Il faut passer outre une bande annonce racoleuse et survoltée qui peut laisser croire à un thriller nocturne joué par Nicolas Cage.
Ce film est stupéfiant.
Dès les premières images (bien loin de ce que laissait supposer le pitch annonce).
Jake Gyllenhaal est époustouflant dans un rôle où, une fois encore, il semble avoir une grosse araignée dans le plafond.
Le voici en obsessionnel névrosé, à prêcher des sentences commerciales pêchées sur le ouèbe. Une sorte d'alien croisé entre une directrice marketing et un organisateur de l'ANPE. Sauf que tout cela est plus vrai que nature et que l'on se surprend plusieurs fois à se dire ... qu'on aurait bien pu dire cela nous aussi. Car c'est un miroir (à peine déformant) que nous tend Dan Gilroy.
La peinture (à peine critique) de notre société est féroce, décapante, sans appel.
Et encore faut-il bien noter que tout cela, Lou Bloom, le personnage joué par Gyllenhaal, l'a appris par hasard : ce n'est pas un machiavélique voyeur obsédé par la télé-réalité, non, Lou Bloom est juste un gars qui apprend vite, très vite. Et plongé dans notre société à côté de laquelle la jungle amazonienne fait figure de verte prairie, Lou Bloom apprend très vite à tirer son épingle de ce jeu sauvage qui est le notre.
C'est toute la force du propos de ce film : rien ne prédestinait ce gars-là à trimballer sa caméra vidéo dans les rues de LA. C'est juste qu'il a vite compris ce dont nous avions besoin.

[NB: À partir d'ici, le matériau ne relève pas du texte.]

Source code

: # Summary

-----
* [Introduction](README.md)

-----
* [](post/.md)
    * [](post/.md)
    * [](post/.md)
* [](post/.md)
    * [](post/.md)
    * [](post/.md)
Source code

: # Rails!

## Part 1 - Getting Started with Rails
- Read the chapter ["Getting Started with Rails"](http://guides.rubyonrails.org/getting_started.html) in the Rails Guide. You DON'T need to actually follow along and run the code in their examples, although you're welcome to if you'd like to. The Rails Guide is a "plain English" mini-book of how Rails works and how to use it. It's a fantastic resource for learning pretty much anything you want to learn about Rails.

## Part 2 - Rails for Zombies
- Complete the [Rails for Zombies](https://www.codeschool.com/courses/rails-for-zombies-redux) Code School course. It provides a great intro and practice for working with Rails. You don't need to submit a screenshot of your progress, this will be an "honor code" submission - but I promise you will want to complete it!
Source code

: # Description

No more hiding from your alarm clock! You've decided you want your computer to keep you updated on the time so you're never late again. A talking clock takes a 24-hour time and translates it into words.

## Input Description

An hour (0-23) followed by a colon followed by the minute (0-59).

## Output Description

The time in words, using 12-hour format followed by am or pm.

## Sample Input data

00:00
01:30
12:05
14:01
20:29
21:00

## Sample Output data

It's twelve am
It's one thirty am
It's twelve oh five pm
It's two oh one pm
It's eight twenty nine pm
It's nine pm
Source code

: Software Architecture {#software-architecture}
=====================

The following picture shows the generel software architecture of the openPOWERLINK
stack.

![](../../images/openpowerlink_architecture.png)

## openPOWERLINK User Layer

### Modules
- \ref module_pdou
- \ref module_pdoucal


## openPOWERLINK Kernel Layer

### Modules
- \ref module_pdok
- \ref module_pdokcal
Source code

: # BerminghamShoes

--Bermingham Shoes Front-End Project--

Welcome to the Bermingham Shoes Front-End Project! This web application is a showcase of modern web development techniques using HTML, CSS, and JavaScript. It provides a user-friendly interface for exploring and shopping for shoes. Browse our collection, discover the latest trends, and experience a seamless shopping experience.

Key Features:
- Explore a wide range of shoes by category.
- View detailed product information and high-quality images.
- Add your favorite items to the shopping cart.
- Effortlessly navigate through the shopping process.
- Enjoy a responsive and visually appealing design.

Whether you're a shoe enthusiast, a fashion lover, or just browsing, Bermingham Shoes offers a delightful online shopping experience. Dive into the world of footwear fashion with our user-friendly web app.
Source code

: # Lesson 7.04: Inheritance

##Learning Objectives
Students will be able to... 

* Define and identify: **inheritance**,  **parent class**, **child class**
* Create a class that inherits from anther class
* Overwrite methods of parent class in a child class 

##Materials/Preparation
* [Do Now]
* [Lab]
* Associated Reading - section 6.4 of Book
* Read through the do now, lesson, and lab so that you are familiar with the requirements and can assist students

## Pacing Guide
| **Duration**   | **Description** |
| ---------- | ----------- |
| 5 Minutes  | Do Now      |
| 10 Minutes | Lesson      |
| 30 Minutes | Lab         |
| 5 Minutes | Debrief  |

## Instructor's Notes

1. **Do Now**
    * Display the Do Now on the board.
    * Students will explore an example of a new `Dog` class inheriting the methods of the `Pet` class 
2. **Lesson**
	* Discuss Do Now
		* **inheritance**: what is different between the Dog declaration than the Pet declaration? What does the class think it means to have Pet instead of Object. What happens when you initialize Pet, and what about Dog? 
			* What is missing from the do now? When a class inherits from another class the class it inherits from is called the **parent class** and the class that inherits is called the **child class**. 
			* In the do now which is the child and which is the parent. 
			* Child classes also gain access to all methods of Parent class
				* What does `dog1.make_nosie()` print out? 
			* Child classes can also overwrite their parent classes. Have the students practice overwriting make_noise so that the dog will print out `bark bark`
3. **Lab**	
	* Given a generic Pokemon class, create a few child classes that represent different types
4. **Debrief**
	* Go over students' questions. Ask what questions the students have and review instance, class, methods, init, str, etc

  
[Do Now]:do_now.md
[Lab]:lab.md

La scène la plus terrible est sans doute celle où Lou Bloom parcourt les couloirs des studios télé, imbu de sa toute nouvelle réussite, en saluant tout le monde d'un sourire enfin satisfait : parti de moins que rien, il a compris mieux que tout le monde ce dont la télé et ses téléspectateurs (et donc les producteurs rivés à l'audimat) avaient besoin.

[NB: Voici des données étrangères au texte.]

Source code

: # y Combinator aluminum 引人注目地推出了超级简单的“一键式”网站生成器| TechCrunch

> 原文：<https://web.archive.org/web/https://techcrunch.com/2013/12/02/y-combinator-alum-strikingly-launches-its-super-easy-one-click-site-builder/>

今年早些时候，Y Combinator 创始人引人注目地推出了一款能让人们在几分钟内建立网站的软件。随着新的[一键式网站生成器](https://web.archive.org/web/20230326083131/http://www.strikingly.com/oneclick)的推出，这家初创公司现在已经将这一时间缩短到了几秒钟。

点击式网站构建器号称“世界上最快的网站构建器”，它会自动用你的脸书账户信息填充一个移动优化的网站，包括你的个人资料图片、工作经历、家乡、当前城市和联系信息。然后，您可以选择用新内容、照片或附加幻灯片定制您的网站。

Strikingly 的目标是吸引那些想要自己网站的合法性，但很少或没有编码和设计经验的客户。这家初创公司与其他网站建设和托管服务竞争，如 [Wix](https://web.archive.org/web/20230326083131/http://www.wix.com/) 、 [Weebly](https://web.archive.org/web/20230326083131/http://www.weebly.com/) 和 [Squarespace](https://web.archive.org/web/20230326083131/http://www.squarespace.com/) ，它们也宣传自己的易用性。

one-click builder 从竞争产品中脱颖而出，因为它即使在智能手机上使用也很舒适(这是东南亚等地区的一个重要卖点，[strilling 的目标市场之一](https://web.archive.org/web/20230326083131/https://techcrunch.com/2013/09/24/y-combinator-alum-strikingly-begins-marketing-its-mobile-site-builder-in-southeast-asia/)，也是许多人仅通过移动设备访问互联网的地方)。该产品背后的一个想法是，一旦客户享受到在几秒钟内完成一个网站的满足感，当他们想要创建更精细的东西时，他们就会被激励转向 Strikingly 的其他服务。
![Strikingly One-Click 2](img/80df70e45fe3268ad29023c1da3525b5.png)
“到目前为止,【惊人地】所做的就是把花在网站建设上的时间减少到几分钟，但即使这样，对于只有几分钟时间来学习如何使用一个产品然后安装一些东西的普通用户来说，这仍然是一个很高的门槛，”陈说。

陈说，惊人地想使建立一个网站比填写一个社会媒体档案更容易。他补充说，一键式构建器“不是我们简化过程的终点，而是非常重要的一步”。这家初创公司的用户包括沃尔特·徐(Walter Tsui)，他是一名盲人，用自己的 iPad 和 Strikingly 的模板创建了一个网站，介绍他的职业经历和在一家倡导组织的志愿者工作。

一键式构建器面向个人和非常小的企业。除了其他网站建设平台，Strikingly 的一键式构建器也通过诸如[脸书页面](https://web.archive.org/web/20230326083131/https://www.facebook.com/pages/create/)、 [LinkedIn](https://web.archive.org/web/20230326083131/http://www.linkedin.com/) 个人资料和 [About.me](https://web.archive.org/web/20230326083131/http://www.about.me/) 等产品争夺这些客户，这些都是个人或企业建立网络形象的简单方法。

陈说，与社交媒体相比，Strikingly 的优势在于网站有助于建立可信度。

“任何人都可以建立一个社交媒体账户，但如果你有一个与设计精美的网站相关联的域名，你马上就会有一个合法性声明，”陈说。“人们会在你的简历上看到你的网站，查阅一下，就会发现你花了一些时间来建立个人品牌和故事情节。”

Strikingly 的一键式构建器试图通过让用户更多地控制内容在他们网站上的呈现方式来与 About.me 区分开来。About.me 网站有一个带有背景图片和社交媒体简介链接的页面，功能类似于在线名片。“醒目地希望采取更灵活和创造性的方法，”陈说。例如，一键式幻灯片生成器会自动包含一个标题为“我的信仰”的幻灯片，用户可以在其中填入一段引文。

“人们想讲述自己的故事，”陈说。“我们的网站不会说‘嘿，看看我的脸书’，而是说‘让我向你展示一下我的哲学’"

Il lui manque juste une petite case à cet alien qui nous ressemble trop : celle ou siègent les états d'âmes, la conscience et la morale. Une toute petite case qui malheureusement ne suffit pas à en faire un monstre 'autre' et étranger. Non le miroir est à peine déformant, en tout cas pas assez pour que l'on se sente à l'aise dans son fauteuil. Dérangeant.